:: TASK DIRECTIONS ::
Each line from the start of the records through the line containing "- **Default Route**: Users" is to be transcribed exactly, and no other line is to be included.

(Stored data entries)
==*==

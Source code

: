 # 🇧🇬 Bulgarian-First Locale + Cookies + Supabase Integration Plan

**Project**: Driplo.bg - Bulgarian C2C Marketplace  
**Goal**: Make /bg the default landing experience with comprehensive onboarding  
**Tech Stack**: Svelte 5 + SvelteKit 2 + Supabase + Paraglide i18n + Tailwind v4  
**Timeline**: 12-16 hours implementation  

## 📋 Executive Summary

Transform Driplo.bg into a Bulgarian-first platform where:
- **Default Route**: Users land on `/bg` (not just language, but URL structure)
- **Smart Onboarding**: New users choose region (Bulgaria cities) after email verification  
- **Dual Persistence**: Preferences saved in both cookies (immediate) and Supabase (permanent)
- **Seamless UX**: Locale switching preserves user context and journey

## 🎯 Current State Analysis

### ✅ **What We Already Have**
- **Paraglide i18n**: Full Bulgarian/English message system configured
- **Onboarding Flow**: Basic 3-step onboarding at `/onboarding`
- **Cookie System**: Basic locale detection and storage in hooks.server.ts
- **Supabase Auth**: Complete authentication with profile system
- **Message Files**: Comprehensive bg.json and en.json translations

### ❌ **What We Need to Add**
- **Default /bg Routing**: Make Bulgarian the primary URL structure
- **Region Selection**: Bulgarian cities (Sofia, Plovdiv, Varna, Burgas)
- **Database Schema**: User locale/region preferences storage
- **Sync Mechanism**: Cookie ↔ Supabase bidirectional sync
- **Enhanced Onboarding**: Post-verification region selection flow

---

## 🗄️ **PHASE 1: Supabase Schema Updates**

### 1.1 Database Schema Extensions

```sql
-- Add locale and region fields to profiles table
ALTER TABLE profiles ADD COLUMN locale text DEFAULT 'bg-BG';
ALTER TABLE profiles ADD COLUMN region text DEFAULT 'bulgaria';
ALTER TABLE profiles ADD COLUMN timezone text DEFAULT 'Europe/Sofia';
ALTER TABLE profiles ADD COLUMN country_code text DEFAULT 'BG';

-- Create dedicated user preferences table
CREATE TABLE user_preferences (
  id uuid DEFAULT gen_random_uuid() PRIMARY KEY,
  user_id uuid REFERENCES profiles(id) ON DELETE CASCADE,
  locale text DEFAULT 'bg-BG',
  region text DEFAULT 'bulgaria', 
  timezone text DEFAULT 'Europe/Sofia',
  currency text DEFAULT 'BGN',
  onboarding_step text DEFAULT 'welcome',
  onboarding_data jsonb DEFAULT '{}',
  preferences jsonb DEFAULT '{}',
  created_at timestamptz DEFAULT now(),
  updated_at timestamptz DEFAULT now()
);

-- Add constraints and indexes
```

==*==

:: OUTPUT FOR THIS EXERCISE ::
Source code

: # 🇧🇬 Bulgarian-First Locale + Cookies + Supabase Integration Plan

**Project**: Driplo.bg - Bulgarian C2C Marketplace  
**Goal**: Make /bg the default landing experience with comprehensive onboarding  
**Tech Stack**: Svelte 5 + SvelteKit 2 + Supabase + Paraglide i18n + Tailwind v4  
**Timeline**: 12-16 hours implementation  

## 📋 Executive Summary

Transform Driplo.bg into a Bulgarian-first platform where:
- **Default Route**: Users land on `/bg` (not just language, but URL structure)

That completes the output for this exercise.